# What to do
What appears from the first line of the records below through the line containing "8. Create a Pull Request (PR)" must be reproduced verbatim.

+===+

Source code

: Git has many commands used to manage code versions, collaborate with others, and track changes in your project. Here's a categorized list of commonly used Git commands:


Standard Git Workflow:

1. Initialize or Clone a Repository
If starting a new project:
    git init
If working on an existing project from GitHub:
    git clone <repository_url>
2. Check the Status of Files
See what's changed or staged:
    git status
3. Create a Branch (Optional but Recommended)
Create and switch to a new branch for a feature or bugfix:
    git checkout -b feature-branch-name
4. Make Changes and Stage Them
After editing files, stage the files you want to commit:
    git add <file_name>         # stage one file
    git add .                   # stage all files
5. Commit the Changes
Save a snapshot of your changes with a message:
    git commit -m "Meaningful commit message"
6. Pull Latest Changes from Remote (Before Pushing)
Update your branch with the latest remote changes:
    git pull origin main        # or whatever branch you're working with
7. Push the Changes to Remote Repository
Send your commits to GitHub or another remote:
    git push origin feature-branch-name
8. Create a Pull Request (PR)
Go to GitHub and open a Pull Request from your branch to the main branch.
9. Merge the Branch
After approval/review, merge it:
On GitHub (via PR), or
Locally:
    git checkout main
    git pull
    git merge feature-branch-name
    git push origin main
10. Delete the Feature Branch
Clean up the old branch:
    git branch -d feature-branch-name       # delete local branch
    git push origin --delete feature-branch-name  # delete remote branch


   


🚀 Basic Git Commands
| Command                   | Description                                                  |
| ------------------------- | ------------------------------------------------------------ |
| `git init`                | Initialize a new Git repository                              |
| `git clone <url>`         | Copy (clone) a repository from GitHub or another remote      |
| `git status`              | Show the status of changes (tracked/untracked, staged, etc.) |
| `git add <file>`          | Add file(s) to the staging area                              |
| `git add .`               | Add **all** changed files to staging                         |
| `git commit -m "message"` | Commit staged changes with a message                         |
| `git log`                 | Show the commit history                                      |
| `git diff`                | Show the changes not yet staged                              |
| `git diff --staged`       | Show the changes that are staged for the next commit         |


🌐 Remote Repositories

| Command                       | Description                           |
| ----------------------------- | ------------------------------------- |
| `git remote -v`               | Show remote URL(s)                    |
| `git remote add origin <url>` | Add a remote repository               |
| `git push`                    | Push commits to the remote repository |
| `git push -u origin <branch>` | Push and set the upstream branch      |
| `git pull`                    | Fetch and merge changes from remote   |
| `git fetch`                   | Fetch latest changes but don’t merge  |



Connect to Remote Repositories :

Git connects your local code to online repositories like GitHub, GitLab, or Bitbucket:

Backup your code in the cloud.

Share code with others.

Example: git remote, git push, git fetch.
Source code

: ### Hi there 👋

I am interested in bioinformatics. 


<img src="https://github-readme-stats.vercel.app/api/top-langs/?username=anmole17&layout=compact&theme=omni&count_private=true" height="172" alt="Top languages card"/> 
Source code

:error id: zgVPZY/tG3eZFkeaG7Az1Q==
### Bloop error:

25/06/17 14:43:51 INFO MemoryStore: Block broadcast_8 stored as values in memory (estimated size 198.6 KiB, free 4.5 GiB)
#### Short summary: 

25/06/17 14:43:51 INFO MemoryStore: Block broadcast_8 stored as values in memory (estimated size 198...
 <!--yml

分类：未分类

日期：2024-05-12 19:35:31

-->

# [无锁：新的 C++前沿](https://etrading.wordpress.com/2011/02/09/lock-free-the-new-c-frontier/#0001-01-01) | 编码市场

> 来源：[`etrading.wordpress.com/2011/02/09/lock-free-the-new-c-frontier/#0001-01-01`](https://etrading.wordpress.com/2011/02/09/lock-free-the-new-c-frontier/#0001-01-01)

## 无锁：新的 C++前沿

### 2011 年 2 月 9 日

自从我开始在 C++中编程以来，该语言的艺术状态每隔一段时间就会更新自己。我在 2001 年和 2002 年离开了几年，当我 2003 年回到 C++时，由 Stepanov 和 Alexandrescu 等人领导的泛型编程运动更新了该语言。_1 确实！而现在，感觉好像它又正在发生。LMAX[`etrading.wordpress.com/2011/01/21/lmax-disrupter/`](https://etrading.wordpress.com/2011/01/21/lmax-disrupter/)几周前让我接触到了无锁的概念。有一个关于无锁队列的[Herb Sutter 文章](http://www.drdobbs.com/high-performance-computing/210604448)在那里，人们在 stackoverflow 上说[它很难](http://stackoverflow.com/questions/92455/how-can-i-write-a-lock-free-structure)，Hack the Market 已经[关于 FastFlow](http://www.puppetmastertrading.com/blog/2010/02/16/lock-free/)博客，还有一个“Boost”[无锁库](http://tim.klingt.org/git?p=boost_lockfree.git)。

+===+

# Exercise result
Source code

: Git has many commands used to manage code versions, collaborate with others, and track changes in your project. Here's a categorized list of commonly used Git commands:


Standard Git Workflow:

1. Initialize or Clone a Repository
If starting a new project:
    git init
If working on an existing project from GitHub:
    git clone <repository_url>
2. Check the Status of Files
See what's changed or staged:
    git status
3. Create a Branch (Optional but Recommended)
Create and switch to a new branch for a feature or bugfix:
    git checkout -b feature-branch-name
4. Make Changes and Stage Them
After editing files, stage the files you want to commit:
    git add <file_name>         # stage one file
    git add .                   # stage all files
5. Commit the Changes
Save a snapshot of your changes with a message:
    git commit -m "Meaningful commit message"
6. Pull Latest Changes from Remote (Before Pushing)
Update your branch with the latest remote changes:
    git pull origin main        # or whatever branch you're working with
7. Push the Changes to Remote Repository
Send your commits to GitHub or another remote:
    git push origin feature-branch-name
8. Create a Pull Request (PR)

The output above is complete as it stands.